[ExI] The symbol grounding problem in strong AI

Ben Zaiboc bbenzai at yahoo.com
Sat Dec 19 23:40:20 UTC 2009


> From: Gordon Swobe <gts_2000 at yahoo.com> Persisted:

> --- On Sat, 12/19/09, Ben Zaiboc <bbenzai at yahoo.com>
> wrote:
>  
> > You haven't commented on the other part of my post,
> where I
> > say:
> 
> We need first to get this business about simulations
> straight...
> 
> It seems you don't understand even that a video of your
> father qualifies as a simulation of your father.
> 
> >> If you took a video of your father tying his
> shoelaces
> >> and watched that video, you would watch a
> simulation.
> > 
> > No, I'd be watching an audio-visual recording.? That
> > doesn't contain enough information to call it a
> > simulation.? 
> 
> Sorry, it's a simulation of your father.

Would you please try not to say things like "it seems you don't understand that X", and "Sorry, but it's X", when giving your point of view?  It comes across as arrogant, and I'm sure you don't mean to be.

I do understand that you think that a video of my father qualifies as a simulation of him. I just disagree with this point of view.

But let's not use that word. 

I'm talking about "things-that-reproduce-functional-properties-of-other-things", as distinct from recordings of incidental properties, such as reflectance, colour, etc., and/or abstract representations of these recordings. Can you agree that these are two different things?

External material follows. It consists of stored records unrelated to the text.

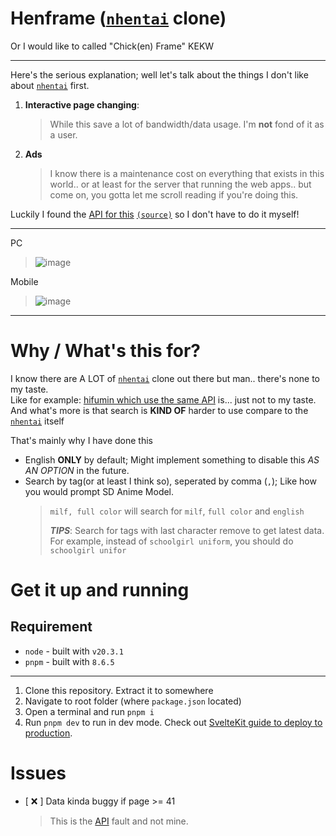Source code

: # Henframe ([`nhentai`](https://nhentai.net) clone)

Or I would like to called "Chick(en) Frame" KEKW

---

Here's the serious explanation; well let's talk about the things I don't like about [`nhentai`](https://nhentai.net) first.

1. **Interactive page changing**:
    > While this save a lot of bandwidth/data usage. I'm **not** fond of it as a user.
2. **Ads**
    > I know there is a maintenance cost on everything that exists in this world.. or at least for the server that running the web apps.. but come on, you gotta let me scroll reading if you're doing this.

Luckily I found the [API for this](https://api.hifumin.app) [`(source)`](https://github.com/SaltyAom/seele) so I don't have to do it myself!

---

PC

> ![image](https://github.com/Meonako/henframe/assets/76484203/90bac617-7485-4301-ae12-a4f6d521570e)

Mobile

> ![image](https://github.com/Meonako/henframe/assets/76484203/8ca162de-5cf4-42d3-912f-8bb8c3a25d0f)

---

# Why / What's this for?

I know there are A LOT of [`nhentai`](https://nhentai.net) clone out there but man.. there's none to my taste.  
Like for example: [hifumin which use the same API](https://hifumin.app) is... just not to my taste.  
And what's more is that search is **KIND OF** harder to use compare to the [`nhentai`](https://nhentai.net) itself

That's mainly why I have done this

-   English **ONLY** by default; Might implement something to disable this *AS AN OPTION* in the future.
-   Search by tag(or at least I think so), seperated by comma (`,`); Like how you would prompt SD Anime Model.
    > `milf, full color` will search for `milf`, `full color` and `english`
    > 
    > ***TIPS***: Search for tags with last character remove to get latest data.  
    > For example, instead of `schoolgirl uniform`, you should do `schoolgirl unifor`

# Get it up and running

## Requirement

-   `node` - built with `v20.3.1`
-   `pnpm` - built with `8.6.5`

---

1. Clone this repository. Extract it to somewhere
1. Navigate to root folder (where `package.json` located)
1. Open a terminal and run `pnpm i`
1. Run `pnpm dev` to run in dev mode. Check out [SvelteKit guide to deploy to production](https://kit.svelte.dev/docs/adapters).

# Issues
- [ ❌ ] Data kinda buggy if page >= 41

  > This is the [API](https://api.hifumin.app) fault and not mine.
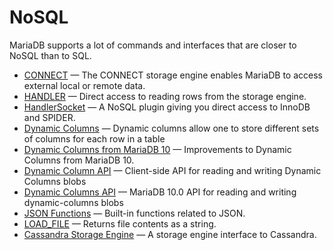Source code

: # NoSQL

MariaDB supports a lot of commands and interfaces that are closer to NoSQL than to SQL.

- [CONNECT](/columns-storage-engines-and-plugins/storage-engines/connect/) — The CONNECT storage engine enables MariaDB to access external local or remote data.
- [HANDLER](/sql-statements-structure/nosql/handler/) — Direct access to reading rows from the storage engine.
- [HandlerSocket](/sql-statements-structure/nosql/handlersocket/) — A NoSQL plugin giving you direct access to InnoDB and SPIDER.
- [Dynamic Columns](/sql-statements-structure/nosql/dynamic-columns/) — Dynamic columns allow one to store different sets of columns for each row in a
table
- [Dynamic Columns from MariaDB 10](/sql-statements-structure/nosql/dynamic-columns-from-mariadb-10/) — Improvements to Dynamic Columns from MariaDB 10.
- [Dynamic Column API](/sql-statements-structure/nosql/dynamic-column-api/) — Client-side API for reading and writing Dynamic Columns blobs
- [Dynamic Columns API](/sql-statements-structure/nosql/dynamic-columns-api/) — MariaDB 10.0 API for reading and writing dynamic-columns blobs
- [JSON Functions](/built-in-functions/special-functions/json-functions/) — Built-in functions related to JSON.
- [LOAD_FILE](/built-in-functions/string-functions/load_file/) — Returns file contents as a string.
- [Cassandra Storage Engine](/columns-storage-engines-and-plugins/storage-engines/legacy-storage-engines/cassandra/) — A storage engine interface to Cassandra.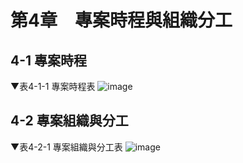 # 第4章　專案時程與組織分工
## 4-1 專案時程
▼表4-1-1 專案時程表
![image](https://user-images.githubusercontent.com/88043620/202468426-d34f9063-08d2-4835-b2e9-e4f9cae9c062.png)



## 4-2 專案組織與分工
▼表4-2-1 專案組織與分工表
![image](https://user-images.githubusercontent.com/88043620/202468483-b53b8d9e-0bd0-4be4-af12-3c4042522d35.png)










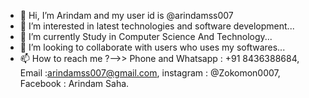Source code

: - 👋 Hi, I’m Arindam and my user id is @arindamss007
- 👀 I’m interested in latest technologies and software development...
- 🌱 I’m currently Study in Computer Science And Technology...
- 💞️ I’m looking to collaborate with users who uses my softwares...
- 📫 How to reach me ?-->> 
Phone and Whatsapp : +91 8436388684, 
Email :arindamss007@gmail.com,
instagram : @Zokomon0007,
Facebook : Arindam Saha.

<!---
arindamss007/arindamss007 is a ✨ special ✨ repository because its `README.md` (this file) appears on your GitHub profile.
You can click the Preview link to take a look at your changes.
--->

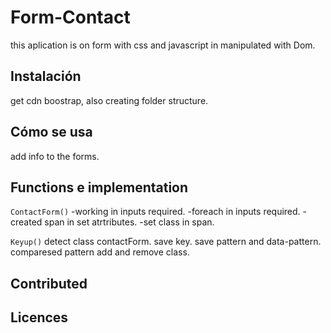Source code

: # Form-Contact
this aplication is on form with css and javascript in manipulated with Dom.

## Instalación
get cdn boostrap, also creating folder structure.

## Cómo se usa
add info to the forms.

## Functions e implementation

`ContactForm()`
-working in inputs required. 
-foreach in inputs required.
-created span in set atrtributes.
-set class in span.

`Keyup()`
detect class contactForm.
save  key.
save pattern and data-pattern.
comparesed pattern 
add and remove class.

## Contributed

## Licences

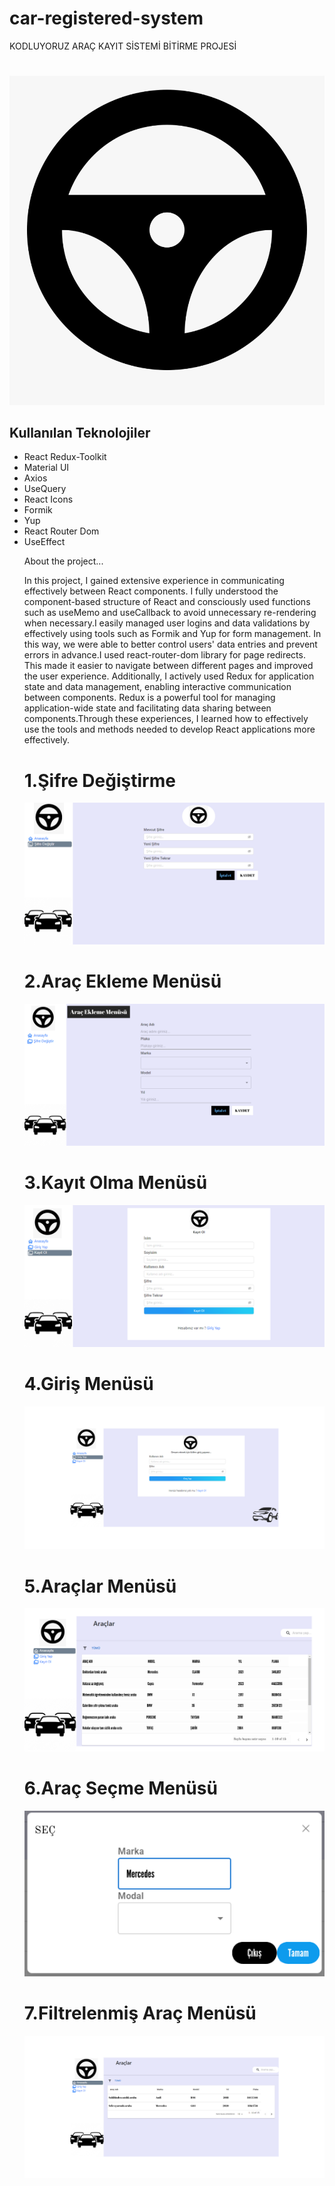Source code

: # car-registered-system


KODLUYORUZ ARAÇ KAYIT SİSTEMİ BİTİRME PROJESİ
   
<div>
    <h1></h1>
    <img src="https://github.com/computerengineer44/car-registered-system/blob/main/drive.png" />
  </div>


</div>

<h2>Kullanılan Teknolojiler</h2>
<ul>
    <li>React Redux-Toolkit</li>
   <li>Material UI</li>
   <li>Axios</li>
   <li>UseQuery</li>
   <li>React Icons</li>
   <li>Formik</li>
     <li>Yup</li>
   <li>React Router Dom</li>
  <li>UseEffect</li>




About the project...

In this project, I gained extensive experience in communicating effectively between React components. I fully understood the component-based structure of React and consciously used functions such as useMemo and useCallback to avoid unnecessary re-rendering when necessary.I easily managed user logins and data validations by effectively using tools such as Formik and Yup for form management. In this way, we were able to better control users' data entries and prevent errors in advance.I used react-router-dom library for page redirects. This made it easier to navigate between different pages and improved the user experience.
Additionally, I actively used Redux for application state and data management, enabling interactive communication between components. Redux is a powerful tool for managing application-wide state and facilitating data sharing between components.Through these experiences, I learned how to effectively use the tools and methods needed to develop React applications more effectively.


<div>
  <div>
    <h1>1.Şifre Değiştirme </h1>
    <img src="https://github.com/computerengineer44/car-registered-system/blob/main/8.png" />
  </div>

  <div>
    <h1>2.Araç Ekleme Menüsü </h1>
    <img src="https://github.com/computerengineer44/car-registered-system/blob/main/9.png" />
  </div>

  <div>
    <h1>3.Kayıt Olma Menüsü </h1>
    <img src="https://github.com/computerengineer44/car-registered-system/blob/main/3.png" />
  </div>

  <div>
    <h1>4.Giriş Menüsü</h1>
    <img src="https://github.com/computerengineer44/car-registered-system/blob/main/4.png" />
  </div>

  <div>
    <h1>5.Araçlar Menüsü</h1>
    <img src="https://github.com/computerengineer44/car-registered-system/blob/main/5.png" />
  </div>

  <div>
    <h1>6.Araç Seçme Menüsü</h1>
    <img src="https://github.com/computerengineer44/car-registered-system/blob/main/6.png" />
  </div>

  <div>
    <h1>7.Filtrelenmiş Araç Menüsü</h1>
    <img src="https://github.com/computerengineer44/car-registered-system/blob/main/7.png" />
  </div>


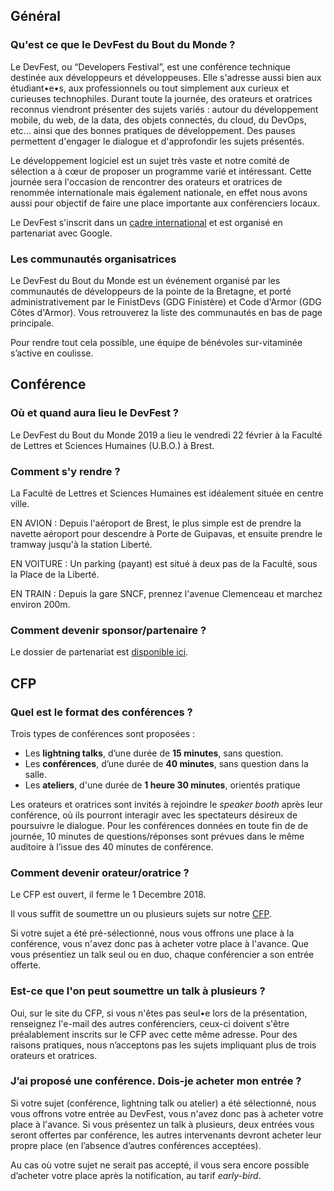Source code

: ## Général

### Qu'est ce que le DevFest du Bout du Monde ?
Le DevFest, ou “Developers Festival”, est une conférence technique destinée aux développeurs et développeuses.
Elle s'adresse aussi bien aux étudiant•e•s, aux professionnels ou tout simplement aux curieux et curieuses technophiles.
Durant toute la journée, des orateurs et oratrices reconnus viendront présenter des sujets variés : autour du développement mobile, du web, de la data, des objets connectés, du cloud, du DevOps, etc... ainsi que des bonnes pratiques de développement.
Des pauses permettent d'engager le dialogue et d'approfondir les sujets présentés.

Le développement logiciel est un sujet très vaste et notre comité de sélection a à cœur de proposer un programme varié et intéressant.
Cette journée sera l'occasion de rencontrer des orateurs et oratrices de renommée internationale mais également nationale, en effet nous avons aussi pour objectif de faire une place importante aux conférenciers locaux.

Le DevFest s'inscrit dans un [cadre international](https://developers.google.com/events/devfest/) et est organisé en partenariat avec Google.

### Les communautés organisatrices
Le DevFest du Bout du Monde est un événement organisé par les communautés de développeurs de la pointe de la Bretagne, et porté administrativement par le FinistDevs (GDG Finistère) et Code d'Armor (GDG Côtes d'Armor).
Vous retrouverez la liste des communautés en bas de page principale.

Pour rendre tout cela possible, une équipe de bénévoles sur-vitaminée s’active en coulisse.


## Conférence

### Où et quand aura lieu le DevFest ?
Le DevFest du Bout du Monde 2019 a lieu le vendredi 22 février à la Faculté de Lettres et Sciences Humaines (U.B.O.) à Brest.

### Comment s'y rendre ?
La Faculté de Lettres et Sciences Humaines est idéalement située en centre ville.

EN AVION :
Depuis l'aéroport de Brest, le plus simple est de prendre la navette aéroport pour descendre à Porte de Guipavas, et ensuite prendre le tramway jusqu'à la station Liberté.

EN VOITURE :
Un parking (payant) est situé à deux pas de la Faculté, sous la Place de la Liberté.

EN TRAIN :
Depuis la gare SNCF, prennez l'avenue Clemenceau et marchez environ 200m.

### Comment devenir sponsor/partenaire ?
Le dossier de partenariat est [disponible ici](https://drive.google.com/open?id=1MP68woWboXbjSO4HG1VJvTT0eqrABrxM).


## CFP

### Quel est le format des conférences ?
Trois types de conférences sont proposées :
- Les **lightning talks**, d’une durée de **15 minutes**, sans question.
- Les **conférences**, d’une durée de **40 minutes**, sans question dans la salle.
- Les **ateliers**, d'une durée de **1 heure 30 minutes**, orientés pratique

Les orateurs et oratrices sont invités à rejoindre le _speaker booth_ après leur conférence, où ils pourront interagir avec les spectateurs désireux de poursuivre le dialogue.
Pour les conférences données en toute fin de de journée, 10 minutes de questions/réponses sont prévues dans le même auditoire à l’issue des 40 minutes de conférence.


### Comment devenir orateur/oratrice ?
Le CFP est ouvert, il ferme le 1 Decembre 2018.

Il vous suffit de soumettre un ou plusieurs sujets sur notre [CFP](https://conference-hall.io/public/event/ECvcRjc9bRhEn6Q1nKPx).

Si votre sujet a été pré-sélectionné, nous vous offrons une place à la conférence, vous n'avez donc pas à acheter votre place à l'avance.
Que vous présentiez un talk seul ou en duo, chaque conférencier a son entrée offerte.


### Est-ce que l'on peut soumettre un talk à plusieurs ?
Oui, sur le site du CFP, si vous n'êtes pas seul•e lors de la présentation, renseignez l'e-mail des autres conférenciers, ceux-ci doivent s'être préalablement inscrits sur le CFP avec cette même adresse.
Pour des raisons pratiques, nous n’acceptons pas les sujets impliquant plus de trois orateurs et oratrices. 


### J’ai proposé une conférence. Dois-je acheter mon entrée ?
Si votre sujet (conférence, lightning talk ou atelier) a été sélectionné, nous vous offrons votre entrée au DevFest, vous n'avez donc pas à acheter votre place à l'avance.
Si vous présentez un talk à plusieurs, deux entrées vous seront offertes par conférence, les autres intervenants devront acheter leur propre place (en l’absence d’autres conférences acceptées).

Au cas où votre sujet ne serait pas accepté, il vous sera encore possible d’acheter votre place après la notification, au tarif _early-bird_.
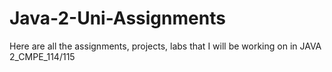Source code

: # Java-2-Uni-Assignments
Here are all the assignments, projects, labs that I will be working on in JAVA 2_CMPE_114/115
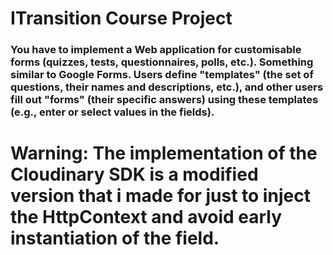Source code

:# ITransition Course Project

### You have to implement a Web application for customisable forms (quizzes, tests, questionnaires, polls, etc.). Something similar to Google Forms. Users define "templates" (the set of questions, their names and descriptions, etc.), and other users fill out "forms" (their specific answers) using these templates (e.g., enter or select values in the fields).

# Warning: The implementation of the Cloudinary SDK is a modified version that i made for just to inject the HttpContext and avoid early instantiation of the field.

A piece of paper with the words "Dad tying his shoelaces" is an abstract representation.  It might be a label for a video.  Neither of those things are going to recreate my dad's shoelace-tying behaviour though.

A model (to avoid the "S" word) that exactly reproduces all the functional properties of the relevant shoelace-tying behaviour, however, is a different thing.  I made such a model in my mind when I was a child, and was successful in reproducing this behaviour.  Still am, in fact, and it works very well.  I'm satisfied that it's not fake or Zombie shoelace-tying, it's the Real Deal.

Now, could you please reply to my other questions?:

1) Do you agree or disagree that Meaning (semantics) is an internally-generated phenomenon in a sufficently complex, and suitably organised, information processing system, with sensory inputs, motor outputs and memory storage?

2) Suppose someone built a brain by taking one cell at a time, and was somehow able to attach them together in exactly the same configuration, with exactly the same synaptic strengths, same myelination, same tight junctions, etc., etc., cell for cell, as an existing biological brain, would the result be a conscious individual, the same as the natural one? (assuming it was put in a suitable body, all connected up properly, etc.).